Read through the data and count the lines that contain the string "Parsing"; give only the result.

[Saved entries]
——————————
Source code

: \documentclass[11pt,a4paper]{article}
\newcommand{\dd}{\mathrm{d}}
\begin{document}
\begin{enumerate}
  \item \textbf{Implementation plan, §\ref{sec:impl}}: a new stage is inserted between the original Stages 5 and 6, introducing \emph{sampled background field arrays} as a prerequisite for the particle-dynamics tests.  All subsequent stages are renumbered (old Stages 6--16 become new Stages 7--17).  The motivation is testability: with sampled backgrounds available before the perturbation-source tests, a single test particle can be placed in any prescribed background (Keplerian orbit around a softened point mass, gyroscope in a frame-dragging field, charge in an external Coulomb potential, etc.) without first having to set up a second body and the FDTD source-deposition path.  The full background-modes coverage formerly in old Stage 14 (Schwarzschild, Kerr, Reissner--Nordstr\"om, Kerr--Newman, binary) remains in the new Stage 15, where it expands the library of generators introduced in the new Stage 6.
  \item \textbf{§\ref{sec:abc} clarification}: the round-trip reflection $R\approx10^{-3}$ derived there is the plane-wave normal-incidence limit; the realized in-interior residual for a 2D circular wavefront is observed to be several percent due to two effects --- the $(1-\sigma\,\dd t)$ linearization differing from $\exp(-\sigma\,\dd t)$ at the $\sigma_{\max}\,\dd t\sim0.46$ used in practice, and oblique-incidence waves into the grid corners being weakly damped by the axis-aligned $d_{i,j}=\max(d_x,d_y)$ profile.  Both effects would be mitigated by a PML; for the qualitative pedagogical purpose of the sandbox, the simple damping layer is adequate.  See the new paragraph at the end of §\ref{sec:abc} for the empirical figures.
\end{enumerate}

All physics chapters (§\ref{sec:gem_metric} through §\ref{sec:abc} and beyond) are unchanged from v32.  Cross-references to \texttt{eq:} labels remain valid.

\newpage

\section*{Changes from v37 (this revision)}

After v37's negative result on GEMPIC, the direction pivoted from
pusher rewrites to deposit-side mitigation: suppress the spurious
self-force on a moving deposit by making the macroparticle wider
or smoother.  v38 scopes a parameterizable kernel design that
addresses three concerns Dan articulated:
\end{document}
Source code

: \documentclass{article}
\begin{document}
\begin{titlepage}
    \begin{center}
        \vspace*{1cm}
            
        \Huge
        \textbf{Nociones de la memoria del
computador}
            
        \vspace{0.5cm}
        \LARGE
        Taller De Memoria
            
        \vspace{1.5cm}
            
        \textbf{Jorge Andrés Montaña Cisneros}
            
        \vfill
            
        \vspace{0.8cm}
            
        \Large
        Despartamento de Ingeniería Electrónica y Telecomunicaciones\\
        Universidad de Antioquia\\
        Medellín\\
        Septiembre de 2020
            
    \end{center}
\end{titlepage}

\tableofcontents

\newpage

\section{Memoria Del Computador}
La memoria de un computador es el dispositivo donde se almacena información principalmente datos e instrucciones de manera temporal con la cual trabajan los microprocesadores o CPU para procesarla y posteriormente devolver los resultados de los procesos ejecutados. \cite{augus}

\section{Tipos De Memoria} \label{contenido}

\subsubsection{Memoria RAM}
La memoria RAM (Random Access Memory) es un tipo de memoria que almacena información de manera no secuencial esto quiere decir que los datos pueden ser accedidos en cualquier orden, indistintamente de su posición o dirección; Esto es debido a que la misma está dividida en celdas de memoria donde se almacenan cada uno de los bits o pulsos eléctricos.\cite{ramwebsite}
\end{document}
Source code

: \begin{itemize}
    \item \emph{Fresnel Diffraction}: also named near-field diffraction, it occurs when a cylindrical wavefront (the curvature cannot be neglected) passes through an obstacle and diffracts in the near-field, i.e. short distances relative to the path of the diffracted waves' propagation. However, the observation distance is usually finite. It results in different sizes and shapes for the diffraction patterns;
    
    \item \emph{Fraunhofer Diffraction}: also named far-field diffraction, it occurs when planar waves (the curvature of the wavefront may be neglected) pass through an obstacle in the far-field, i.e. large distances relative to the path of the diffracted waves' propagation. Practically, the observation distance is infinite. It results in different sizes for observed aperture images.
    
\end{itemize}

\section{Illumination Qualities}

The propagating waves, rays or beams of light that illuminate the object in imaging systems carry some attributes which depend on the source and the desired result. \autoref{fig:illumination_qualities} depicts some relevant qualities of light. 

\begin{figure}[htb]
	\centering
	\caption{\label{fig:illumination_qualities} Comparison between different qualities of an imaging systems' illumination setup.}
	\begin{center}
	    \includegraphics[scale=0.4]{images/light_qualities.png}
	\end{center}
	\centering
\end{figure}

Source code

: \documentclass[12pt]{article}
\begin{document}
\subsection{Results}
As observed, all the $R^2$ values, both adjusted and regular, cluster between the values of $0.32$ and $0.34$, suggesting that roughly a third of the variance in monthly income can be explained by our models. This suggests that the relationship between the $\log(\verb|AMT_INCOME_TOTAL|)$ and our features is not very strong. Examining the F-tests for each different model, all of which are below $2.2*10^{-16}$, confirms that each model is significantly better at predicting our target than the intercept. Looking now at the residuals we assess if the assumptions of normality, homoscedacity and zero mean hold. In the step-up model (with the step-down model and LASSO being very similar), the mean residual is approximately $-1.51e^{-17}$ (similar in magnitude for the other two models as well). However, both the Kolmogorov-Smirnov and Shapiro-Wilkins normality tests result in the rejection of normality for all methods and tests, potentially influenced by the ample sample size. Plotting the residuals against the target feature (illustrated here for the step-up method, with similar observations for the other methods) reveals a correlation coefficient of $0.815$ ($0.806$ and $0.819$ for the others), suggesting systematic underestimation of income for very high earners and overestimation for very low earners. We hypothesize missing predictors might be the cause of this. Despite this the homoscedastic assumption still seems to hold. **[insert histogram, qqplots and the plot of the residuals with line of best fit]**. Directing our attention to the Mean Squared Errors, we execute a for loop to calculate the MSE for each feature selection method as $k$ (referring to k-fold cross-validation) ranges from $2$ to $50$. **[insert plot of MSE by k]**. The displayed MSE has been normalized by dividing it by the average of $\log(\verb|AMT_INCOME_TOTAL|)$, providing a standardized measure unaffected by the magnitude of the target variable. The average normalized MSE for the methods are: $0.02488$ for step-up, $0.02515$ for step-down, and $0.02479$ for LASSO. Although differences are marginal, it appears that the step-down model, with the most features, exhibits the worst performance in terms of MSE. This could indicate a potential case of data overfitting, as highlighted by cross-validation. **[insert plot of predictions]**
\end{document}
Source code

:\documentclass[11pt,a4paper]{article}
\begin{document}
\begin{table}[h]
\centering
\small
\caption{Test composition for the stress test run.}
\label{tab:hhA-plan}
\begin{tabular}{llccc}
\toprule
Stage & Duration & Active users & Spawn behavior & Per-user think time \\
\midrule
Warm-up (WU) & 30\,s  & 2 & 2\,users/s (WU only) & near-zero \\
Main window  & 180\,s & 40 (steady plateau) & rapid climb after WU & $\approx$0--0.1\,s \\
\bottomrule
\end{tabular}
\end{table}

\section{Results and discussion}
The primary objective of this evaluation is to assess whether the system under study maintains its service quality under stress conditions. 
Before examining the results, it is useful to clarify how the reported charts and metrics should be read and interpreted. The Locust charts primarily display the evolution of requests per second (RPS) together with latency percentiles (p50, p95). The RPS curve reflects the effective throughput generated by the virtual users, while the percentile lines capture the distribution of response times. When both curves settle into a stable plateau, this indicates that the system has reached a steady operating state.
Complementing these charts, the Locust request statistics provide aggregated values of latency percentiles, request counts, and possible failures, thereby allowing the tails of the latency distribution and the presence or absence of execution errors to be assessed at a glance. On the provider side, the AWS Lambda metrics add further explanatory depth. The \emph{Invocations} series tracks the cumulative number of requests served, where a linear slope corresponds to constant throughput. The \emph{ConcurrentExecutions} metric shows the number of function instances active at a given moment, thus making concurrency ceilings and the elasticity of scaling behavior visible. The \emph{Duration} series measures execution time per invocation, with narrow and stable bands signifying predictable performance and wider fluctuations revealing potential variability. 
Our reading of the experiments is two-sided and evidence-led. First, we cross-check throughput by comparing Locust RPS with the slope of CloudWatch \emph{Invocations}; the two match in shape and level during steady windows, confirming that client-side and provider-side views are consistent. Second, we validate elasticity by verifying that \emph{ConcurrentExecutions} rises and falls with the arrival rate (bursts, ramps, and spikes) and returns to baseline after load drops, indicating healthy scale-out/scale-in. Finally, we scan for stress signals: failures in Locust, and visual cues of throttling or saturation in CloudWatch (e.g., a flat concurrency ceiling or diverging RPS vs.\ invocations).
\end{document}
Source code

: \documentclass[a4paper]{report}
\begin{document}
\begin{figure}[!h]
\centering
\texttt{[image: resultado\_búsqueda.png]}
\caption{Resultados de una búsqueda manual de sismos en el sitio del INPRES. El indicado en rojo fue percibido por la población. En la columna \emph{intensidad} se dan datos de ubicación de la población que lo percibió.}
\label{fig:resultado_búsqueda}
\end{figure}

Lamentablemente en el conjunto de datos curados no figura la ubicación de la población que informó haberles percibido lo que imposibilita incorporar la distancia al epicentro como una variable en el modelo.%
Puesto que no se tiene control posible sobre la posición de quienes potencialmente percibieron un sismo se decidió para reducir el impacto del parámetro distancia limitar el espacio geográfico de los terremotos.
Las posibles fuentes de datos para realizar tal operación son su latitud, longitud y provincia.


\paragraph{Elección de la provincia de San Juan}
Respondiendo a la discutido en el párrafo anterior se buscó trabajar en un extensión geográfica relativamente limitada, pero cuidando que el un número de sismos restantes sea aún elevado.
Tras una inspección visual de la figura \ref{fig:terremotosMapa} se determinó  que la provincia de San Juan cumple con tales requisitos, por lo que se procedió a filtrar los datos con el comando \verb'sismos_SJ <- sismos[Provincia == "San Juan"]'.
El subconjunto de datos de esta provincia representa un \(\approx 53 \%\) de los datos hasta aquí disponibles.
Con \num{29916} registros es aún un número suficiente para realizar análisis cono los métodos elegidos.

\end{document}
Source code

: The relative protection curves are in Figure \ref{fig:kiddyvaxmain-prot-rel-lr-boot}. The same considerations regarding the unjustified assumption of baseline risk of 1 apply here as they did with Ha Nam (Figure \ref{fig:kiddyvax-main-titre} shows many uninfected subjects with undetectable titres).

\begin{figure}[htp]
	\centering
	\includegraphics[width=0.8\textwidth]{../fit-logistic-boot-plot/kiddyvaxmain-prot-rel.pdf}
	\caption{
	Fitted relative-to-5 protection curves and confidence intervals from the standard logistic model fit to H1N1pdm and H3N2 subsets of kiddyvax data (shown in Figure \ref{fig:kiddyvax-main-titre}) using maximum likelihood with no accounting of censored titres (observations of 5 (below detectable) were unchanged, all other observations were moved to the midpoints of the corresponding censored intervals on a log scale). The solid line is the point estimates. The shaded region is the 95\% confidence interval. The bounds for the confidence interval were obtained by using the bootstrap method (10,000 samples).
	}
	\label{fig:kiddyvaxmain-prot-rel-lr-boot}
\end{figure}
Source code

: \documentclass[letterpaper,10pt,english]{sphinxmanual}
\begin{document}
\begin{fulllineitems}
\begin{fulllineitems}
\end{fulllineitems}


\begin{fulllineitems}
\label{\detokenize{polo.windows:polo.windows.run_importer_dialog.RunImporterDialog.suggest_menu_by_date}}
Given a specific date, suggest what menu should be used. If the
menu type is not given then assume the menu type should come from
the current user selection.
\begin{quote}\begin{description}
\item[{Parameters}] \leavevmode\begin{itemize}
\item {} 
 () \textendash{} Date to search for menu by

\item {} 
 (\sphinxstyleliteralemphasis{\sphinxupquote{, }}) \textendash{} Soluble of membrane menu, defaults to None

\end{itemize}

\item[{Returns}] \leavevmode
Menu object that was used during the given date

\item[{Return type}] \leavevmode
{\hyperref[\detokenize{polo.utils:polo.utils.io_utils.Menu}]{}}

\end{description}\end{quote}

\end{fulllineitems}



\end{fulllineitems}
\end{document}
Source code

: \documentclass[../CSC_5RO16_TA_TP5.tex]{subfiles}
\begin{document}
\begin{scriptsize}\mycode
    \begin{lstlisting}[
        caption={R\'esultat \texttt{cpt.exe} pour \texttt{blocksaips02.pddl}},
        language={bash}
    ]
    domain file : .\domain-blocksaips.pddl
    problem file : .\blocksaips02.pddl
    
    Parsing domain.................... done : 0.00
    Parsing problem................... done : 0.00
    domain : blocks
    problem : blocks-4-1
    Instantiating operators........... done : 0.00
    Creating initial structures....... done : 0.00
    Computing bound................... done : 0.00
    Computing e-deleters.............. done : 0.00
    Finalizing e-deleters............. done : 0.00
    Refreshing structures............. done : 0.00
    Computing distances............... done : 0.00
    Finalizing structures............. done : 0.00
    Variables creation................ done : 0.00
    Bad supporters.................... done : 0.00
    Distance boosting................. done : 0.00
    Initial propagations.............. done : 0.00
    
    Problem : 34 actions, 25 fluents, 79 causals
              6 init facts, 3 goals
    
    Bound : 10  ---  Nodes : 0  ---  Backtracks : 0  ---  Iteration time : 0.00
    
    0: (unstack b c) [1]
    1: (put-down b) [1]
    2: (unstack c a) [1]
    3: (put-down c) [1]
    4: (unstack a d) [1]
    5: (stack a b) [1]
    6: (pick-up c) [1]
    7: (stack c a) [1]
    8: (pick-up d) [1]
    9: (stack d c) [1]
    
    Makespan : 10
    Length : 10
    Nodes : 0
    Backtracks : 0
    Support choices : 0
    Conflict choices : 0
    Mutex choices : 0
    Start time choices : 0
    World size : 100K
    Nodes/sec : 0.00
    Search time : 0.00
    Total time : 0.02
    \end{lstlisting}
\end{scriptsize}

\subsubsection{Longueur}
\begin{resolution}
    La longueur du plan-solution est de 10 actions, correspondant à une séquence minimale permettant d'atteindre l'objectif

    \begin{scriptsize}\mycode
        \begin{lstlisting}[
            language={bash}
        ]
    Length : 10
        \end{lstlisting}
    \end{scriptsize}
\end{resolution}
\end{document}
——————————
◆ RESPONSE BOX
2